PROBLEM DETAILS:
Start at the line holding "我记得当时顺子带我们来的时候". Write out that line and each one after it to the end of the data, unchanged.

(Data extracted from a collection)
⁂
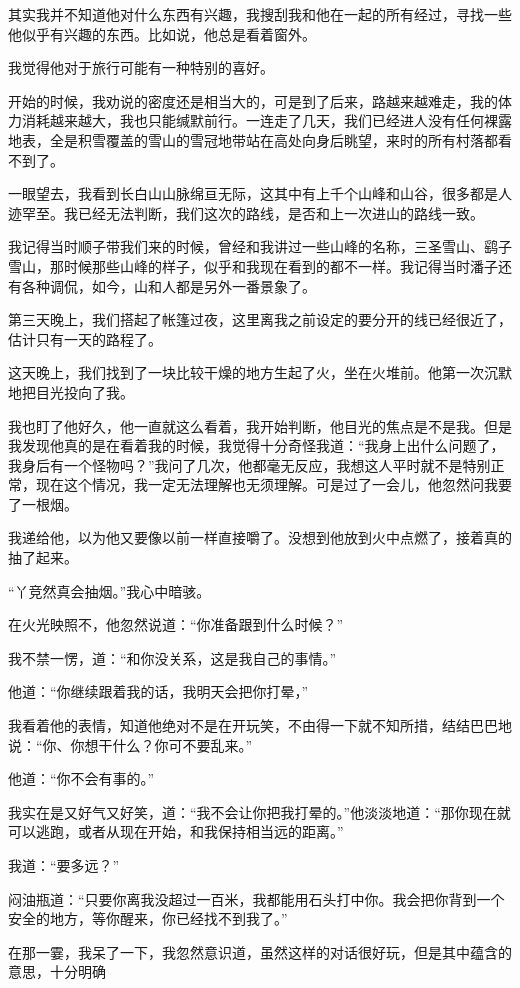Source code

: 其实我并不知道他对什么东西有兴趣，我搜刮我和他在一起的所有经过，寻找一些他似乎有兴趣的东西。比如说，他总是看着窗外。

我觉得他对于旅行可能有一种特别的喜好。

开始的时候，我劝说的密度还是相当大的，可是到了后来，路越来越难走，我的体力消耗越来越大，我也只能缄默前行。一连走了几天，我们已经进人没有任何裸露地表，全是积雪覆盖的雪山的雪冠地带站在高处向身后眺望，来时的所有村落都看不到了。

一眼望去，我看到长白山山脉绵亘无际，这其中有上千个山峰和山谷，很多都是人迹罕至。我已经无法判断，我们这次的路线，是否和上一次进山的路线一致。

我记得当时顺子带我们来的时候，曾经和我讲过一些山峰的名称，三圣雪山、鹞子雪山，那时候那些山峰的样子，似乎和我现在看到的都不一样。我记得当时潘子还有各种调侃，如今，山和人都是另外一番景象了。

第三天晚上，我们搭起了帐篷过夜，这里离我之前设定的要分开的线已经很近了，估计只有一天的路程了。

这天晚上，我们找到了一块比较干燥的地方生起了火，坐在火堆前。他第一次沉默地把目光投向了我。

我也盯了他好久，他一直就这么看着，我开始判断，他目光的焦点是不是我。但是我发现他真的是在看着我的时候，我觉得十分奇怪我道：“我身上出什么问题了，我身后有一个怪物吗？”我问了几次，他都毫无反应，我想这人平时就不是特别正常，现在这个情况，我一定无法理解也无须理解。可是过了一会儿，他忽然问我要了一根烟。

我递给他，以为他又要像以前一样直接嚼了。没想到他放到火中点燃了，接着真的抽了起来。

“丫竞然真会抽烟。”我心中暗骇。

在火光映照不，他忽然说道：“你准备跟到什么时候？”

我不禁一愣，道：“和你没关系，这是我自己的事情。”

他道：“你继续跟着我的话，我明天会把你打晕，”

我看着他的表情，知道他绝对不是在开玩笑，不由得一下就不知所措，结结巴巴地说：“你、你想干什么？你可不要乱来。”

他道：“你不会有事的。”

我实在是又好气又好笑，道：“我不会让你把我打晕的。”他淡淡地道：“那你现在就可以逃跑，或者从现在开始，和我保持相当远的距离。”

我道：“要多远？”

闷油瓶道：“只要你离我没超过一百米，我都能用石头打中你。我会把你背到一个安全的地方，等你醒来，你已经找不到我了。”

在那一霎，我呆了一下，我忽然意识道，虽然这样的对话很好玩，但是其中蕴含的意思，十分明确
⁂
TASK SOLUTION:
我记得当时顺子带我们来的时候，曾经和我讲过一些山峰的名称，三圣雪山、鹞子雪山，那时候那些山峰的样子，似乎和我现在看到的都不一样。我记得当时潘子还有各种调侃，如今，山和人都是另外一番景象了。

第三天晚上，我们搭起了帐篷过夜，这里离我之前设定的要分开的线已经很近了，估计只有一天的路程了。

这天晚上，我们找到了一块比较干燥的地方生起了火，坐在火堆前。他第一次沉默地把目光投向了我。

我也盯了他好久，他一直就这么看着，我开始判断，他目光的焦点是不是我。但是我发现他真的是在看着我的时候，我觉得十分奇怪我道：“我身上出什么问题了，我身后有一个怪物吗？”我问了几次，他都毫无反应，我想这人平时就不是特别正常，现在这个情况，我一定无法理解也无须理解。可是过了一会儿，他忽然问我要了一根烟。

我递给他，以为他又要像以前一样直接嚼了。没想到他放到火中点燃了，接着真的抽了起来。

“丫竞然真会抽烟。”我心中暗骇。

在火光映照不，他忽然说道：“你准备跟到什么时候？”

我不禁一愣，道：“和你没关系，这是我自己的事情。”

他道：“你继续跟着我的话，我明天会把你打晕，”

我看着他的表情，知道他绝对不是在开玩笑，不由得一下就不知所措，结结巴巴地说：“你、你想干什么？你可不要乱来。”

他道：“你不会有事的。”

我实在是又好气又好笑，道：“我不会让你把我打晕的。”他淡淡地道：“那你现在就可以逃跑，或者从现在开始，和我保持相当远的距离。”

我道：“要多远？”

闷油瓶道：“只要你离我没超过一百米，我都能用石头打中你。我会把你背到一个安全的地方，等你醒来，你已经找不到我了。”

在那一霎，我呆了一下，我忽然意识道，虽然这样的对话很好玩，但是其中蕴含的意思，十分明确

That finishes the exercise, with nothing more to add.